Data records:
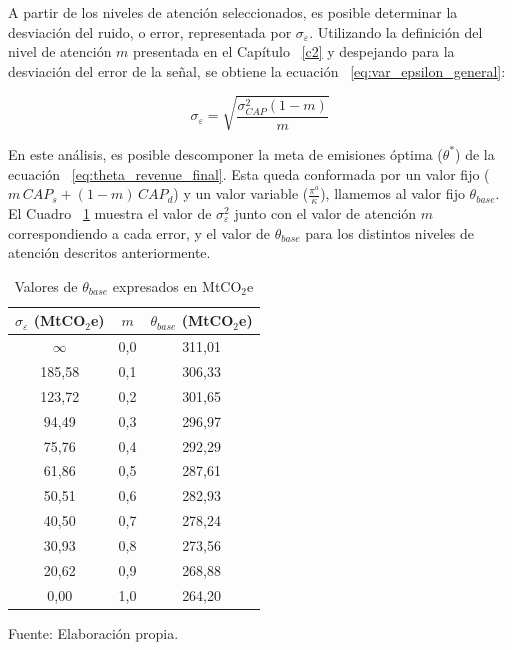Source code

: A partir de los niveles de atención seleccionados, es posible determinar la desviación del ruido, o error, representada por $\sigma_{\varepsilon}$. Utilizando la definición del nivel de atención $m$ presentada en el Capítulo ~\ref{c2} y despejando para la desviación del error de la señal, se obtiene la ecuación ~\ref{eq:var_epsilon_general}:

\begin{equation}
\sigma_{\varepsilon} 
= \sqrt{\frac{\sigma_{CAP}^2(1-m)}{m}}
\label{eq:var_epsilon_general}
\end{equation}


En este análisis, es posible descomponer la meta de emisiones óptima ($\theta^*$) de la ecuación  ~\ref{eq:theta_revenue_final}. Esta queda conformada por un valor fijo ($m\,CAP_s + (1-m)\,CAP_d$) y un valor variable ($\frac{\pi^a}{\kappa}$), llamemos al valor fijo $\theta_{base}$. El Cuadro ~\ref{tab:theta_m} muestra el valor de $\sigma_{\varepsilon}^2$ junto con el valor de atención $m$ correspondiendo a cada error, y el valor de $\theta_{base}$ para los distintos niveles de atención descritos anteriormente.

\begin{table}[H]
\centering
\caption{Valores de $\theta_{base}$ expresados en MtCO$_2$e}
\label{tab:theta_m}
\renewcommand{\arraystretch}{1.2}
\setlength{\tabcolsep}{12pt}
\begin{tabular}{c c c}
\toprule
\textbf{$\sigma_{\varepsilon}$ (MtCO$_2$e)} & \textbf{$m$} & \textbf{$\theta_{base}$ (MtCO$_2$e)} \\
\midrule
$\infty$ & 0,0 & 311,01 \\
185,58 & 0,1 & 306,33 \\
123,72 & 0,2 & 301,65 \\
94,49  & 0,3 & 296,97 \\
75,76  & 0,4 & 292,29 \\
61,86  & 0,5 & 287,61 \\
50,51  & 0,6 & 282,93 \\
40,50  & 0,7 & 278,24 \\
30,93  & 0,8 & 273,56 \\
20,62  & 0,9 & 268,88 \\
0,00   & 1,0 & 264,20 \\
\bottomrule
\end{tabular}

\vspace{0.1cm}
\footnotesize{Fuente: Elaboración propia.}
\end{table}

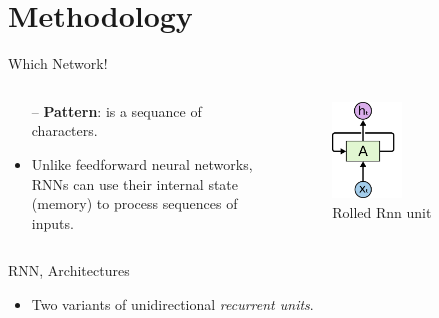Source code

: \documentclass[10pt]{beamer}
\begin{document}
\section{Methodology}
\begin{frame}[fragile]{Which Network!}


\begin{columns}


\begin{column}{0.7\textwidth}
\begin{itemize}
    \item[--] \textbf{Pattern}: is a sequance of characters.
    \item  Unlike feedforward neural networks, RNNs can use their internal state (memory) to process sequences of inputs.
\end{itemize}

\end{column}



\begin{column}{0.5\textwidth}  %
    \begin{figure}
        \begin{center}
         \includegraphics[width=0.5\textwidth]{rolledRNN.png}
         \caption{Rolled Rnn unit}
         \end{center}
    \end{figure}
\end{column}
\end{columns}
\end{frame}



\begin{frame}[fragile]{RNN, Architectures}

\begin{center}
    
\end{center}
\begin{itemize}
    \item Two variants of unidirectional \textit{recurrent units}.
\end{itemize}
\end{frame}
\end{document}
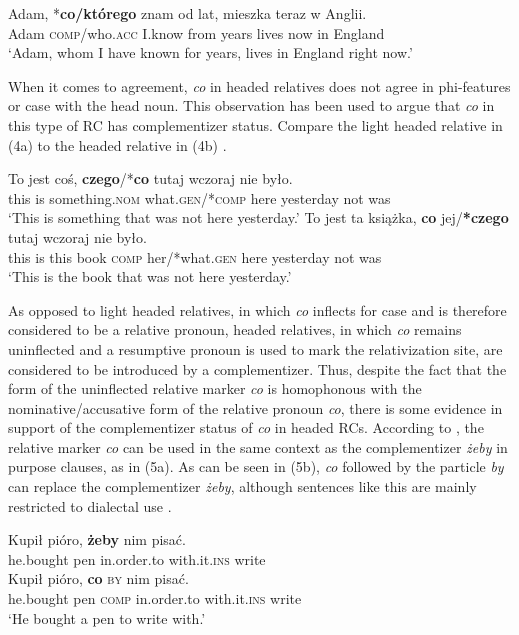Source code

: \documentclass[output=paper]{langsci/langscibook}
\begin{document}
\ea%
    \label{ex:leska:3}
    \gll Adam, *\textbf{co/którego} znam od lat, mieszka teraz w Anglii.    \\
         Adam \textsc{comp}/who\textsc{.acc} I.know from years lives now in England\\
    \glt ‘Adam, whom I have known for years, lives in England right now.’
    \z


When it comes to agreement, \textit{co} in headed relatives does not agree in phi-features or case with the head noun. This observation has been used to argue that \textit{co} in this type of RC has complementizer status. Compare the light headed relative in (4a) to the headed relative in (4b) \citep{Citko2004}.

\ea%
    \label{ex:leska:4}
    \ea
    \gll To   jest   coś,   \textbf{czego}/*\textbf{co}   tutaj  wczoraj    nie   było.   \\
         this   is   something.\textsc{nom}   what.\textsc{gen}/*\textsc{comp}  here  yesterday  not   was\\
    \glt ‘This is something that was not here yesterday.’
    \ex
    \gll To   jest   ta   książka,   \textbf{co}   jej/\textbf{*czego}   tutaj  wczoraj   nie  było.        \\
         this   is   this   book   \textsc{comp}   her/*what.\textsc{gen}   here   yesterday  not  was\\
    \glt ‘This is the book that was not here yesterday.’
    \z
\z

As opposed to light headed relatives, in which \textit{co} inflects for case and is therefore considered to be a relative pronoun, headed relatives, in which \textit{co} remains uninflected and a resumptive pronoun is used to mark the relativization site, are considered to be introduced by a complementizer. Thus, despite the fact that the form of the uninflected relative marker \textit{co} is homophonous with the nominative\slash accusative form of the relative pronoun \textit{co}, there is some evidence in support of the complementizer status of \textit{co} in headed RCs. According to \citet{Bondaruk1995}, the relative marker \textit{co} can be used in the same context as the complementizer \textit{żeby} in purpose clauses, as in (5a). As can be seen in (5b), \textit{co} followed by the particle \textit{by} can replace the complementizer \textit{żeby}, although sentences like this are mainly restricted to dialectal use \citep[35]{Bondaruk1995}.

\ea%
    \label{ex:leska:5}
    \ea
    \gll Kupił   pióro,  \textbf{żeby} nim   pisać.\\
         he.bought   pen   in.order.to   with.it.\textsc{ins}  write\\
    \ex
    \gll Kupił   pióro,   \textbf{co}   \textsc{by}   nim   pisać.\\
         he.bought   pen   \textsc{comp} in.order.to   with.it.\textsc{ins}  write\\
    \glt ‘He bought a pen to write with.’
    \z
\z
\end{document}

*Assignment*. Out of the records above, pull each line containing the word "było".

*Result for this task*.
    \gll To   jest   coś,   \textbf{czego}/*\textbf{co}   tutaj  wczoraj    nie   było.   \\
    \gll To   jest   ta   książka,   \textbf{co}   jej/\textbf{*czego}   tutaj  wczoraj   nie  było.        \\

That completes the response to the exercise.